Information supplied Block Start
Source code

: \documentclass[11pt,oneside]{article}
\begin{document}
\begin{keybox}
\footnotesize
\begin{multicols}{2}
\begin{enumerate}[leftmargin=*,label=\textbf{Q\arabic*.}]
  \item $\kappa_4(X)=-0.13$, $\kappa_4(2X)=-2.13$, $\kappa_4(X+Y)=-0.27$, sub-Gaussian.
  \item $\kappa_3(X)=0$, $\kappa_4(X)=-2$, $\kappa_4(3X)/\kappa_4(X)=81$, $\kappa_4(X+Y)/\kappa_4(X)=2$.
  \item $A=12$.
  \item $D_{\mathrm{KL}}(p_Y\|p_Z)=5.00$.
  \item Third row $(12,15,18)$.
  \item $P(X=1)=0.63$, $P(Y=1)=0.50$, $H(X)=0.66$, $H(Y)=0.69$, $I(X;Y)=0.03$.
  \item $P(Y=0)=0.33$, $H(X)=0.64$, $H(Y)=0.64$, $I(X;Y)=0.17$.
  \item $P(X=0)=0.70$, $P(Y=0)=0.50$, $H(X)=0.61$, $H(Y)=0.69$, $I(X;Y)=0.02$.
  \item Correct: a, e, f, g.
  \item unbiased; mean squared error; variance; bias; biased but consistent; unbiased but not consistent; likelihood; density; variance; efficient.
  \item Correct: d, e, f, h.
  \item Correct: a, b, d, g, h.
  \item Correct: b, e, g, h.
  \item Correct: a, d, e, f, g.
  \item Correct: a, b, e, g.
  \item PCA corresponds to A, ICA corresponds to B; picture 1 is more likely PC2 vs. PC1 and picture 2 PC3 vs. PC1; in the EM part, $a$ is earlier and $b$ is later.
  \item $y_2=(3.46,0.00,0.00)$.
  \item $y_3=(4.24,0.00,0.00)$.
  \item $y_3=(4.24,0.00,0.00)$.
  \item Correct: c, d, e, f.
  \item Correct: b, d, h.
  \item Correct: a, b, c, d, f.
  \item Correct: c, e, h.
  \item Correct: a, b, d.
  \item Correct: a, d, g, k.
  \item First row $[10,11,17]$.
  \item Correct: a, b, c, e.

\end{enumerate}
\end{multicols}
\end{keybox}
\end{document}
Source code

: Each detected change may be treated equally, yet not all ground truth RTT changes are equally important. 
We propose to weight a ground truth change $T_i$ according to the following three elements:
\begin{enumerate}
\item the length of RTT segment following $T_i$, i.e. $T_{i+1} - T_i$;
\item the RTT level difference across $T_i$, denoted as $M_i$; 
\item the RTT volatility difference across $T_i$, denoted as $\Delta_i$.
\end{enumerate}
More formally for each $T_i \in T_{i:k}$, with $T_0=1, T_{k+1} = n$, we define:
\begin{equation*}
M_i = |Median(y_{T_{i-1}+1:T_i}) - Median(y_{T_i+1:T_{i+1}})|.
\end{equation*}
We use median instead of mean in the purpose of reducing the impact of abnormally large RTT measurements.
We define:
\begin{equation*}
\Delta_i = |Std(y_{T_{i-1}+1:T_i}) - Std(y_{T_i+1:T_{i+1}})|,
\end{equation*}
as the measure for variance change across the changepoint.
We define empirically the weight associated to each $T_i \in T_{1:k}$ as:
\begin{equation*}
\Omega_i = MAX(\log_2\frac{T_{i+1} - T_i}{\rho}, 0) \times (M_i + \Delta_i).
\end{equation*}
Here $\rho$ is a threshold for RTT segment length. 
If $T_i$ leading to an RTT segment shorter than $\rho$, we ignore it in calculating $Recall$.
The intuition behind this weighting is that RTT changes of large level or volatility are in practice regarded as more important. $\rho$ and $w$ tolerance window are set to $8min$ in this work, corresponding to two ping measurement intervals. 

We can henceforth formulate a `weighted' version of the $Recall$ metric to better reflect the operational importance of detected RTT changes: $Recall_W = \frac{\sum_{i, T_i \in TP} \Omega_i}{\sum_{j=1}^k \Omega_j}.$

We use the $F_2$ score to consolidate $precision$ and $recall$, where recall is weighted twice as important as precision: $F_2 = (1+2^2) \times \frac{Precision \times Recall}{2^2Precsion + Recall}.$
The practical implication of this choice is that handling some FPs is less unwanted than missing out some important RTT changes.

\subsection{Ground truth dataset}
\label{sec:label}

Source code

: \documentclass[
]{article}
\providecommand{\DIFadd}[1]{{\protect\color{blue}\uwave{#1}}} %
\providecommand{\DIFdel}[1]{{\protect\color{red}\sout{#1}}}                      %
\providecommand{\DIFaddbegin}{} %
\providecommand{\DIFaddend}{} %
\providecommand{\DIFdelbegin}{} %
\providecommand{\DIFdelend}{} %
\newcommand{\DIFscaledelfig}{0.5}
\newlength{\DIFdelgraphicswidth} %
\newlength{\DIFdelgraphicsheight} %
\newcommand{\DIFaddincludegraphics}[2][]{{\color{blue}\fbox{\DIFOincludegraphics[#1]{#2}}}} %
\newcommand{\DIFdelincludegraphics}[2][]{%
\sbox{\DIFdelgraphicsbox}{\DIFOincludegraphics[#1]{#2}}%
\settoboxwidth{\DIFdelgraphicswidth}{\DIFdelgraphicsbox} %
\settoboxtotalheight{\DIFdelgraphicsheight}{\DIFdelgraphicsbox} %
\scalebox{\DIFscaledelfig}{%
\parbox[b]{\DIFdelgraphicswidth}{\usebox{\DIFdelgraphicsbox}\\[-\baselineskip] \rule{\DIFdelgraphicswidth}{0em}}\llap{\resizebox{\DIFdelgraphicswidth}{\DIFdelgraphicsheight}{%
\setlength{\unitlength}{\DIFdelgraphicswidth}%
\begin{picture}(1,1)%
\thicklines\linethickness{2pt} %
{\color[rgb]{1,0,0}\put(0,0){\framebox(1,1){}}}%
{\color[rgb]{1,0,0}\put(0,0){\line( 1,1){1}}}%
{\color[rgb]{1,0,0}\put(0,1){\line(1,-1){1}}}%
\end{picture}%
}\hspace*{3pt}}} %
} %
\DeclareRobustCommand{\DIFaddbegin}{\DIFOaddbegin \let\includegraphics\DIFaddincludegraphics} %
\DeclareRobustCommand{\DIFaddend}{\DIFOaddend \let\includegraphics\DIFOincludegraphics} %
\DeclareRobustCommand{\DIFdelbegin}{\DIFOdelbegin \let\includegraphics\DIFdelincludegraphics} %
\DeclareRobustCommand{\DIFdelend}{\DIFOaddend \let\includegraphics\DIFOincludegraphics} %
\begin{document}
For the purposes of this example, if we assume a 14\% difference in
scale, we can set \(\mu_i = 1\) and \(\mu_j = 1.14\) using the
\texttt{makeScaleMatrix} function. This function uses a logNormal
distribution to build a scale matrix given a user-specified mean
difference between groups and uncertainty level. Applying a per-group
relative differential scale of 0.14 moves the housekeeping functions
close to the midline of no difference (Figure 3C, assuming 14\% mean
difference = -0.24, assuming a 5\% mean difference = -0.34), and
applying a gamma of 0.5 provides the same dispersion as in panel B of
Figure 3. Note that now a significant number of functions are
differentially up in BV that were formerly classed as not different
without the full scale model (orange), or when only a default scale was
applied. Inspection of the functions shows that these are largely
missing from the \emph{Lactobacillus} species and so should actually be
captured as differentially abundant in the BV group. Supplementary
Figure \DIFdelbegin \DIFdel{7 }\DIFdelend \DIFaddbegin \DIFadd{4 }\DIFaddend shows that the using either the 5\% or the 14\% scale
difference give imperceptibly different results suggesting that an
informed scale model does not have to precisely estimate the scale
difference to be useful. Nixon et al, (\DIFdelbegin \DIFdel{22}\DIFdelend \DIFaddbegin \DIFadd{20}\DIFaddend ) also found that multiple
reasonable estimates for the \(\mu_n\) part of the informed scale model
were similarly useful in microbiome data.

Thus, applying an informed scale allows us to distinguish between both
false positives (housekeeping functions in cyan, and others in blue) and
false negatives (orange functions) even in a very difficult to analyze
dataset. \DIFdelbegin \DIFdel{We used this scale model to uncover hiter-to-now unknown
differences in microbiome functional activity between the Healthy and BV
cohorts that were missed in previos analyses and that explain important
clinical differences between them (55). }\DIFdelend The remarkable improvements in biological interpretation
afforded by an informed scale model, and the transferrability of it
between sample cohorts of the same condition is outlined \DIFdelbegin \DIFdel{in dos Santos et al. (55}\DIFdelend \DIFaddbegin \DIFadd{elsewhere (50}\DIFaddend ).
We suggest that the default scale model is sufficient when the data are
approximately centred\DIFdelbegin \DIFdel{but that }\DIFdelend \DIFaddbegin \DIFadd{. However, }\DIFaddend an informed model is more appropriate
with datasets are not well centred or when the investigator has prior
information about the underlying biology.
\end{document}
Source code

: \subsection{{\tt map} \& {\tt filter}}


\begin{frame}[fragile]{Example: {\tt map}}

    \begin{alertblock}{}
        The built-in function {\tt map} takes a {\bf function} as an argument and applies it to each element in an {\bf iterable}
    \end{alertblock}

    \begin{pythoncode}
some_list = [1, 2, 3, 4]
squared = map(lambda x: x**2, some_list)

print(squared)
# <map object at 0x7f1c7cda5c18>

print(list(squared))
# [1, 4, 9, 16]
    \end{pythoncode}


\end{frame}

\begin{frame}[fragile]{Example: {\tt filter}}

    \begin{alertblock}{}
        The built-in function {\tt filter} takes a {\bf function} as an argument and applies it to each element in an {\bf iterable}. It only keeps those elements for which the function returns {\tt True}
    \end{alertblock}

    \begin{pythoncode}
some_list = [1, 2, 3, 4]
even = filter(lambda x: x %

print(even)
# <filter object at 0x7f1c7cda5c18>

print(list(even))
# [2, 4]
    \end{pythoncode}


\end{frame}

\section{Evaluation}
Information supplied Block End
- **What the task asks**: Could you repeat exactly the lines above from the line with "differences in microbiome" up to and including the line with "clinical differences between", and only those?

- **Answer to this task**:
differences in microbiome functional activity between the Healthy and BV
cohorts that were missed in previos analyses and that explain important
clinical differences between them (55). }\DIFdelend The remarkable improvements in biological interpretation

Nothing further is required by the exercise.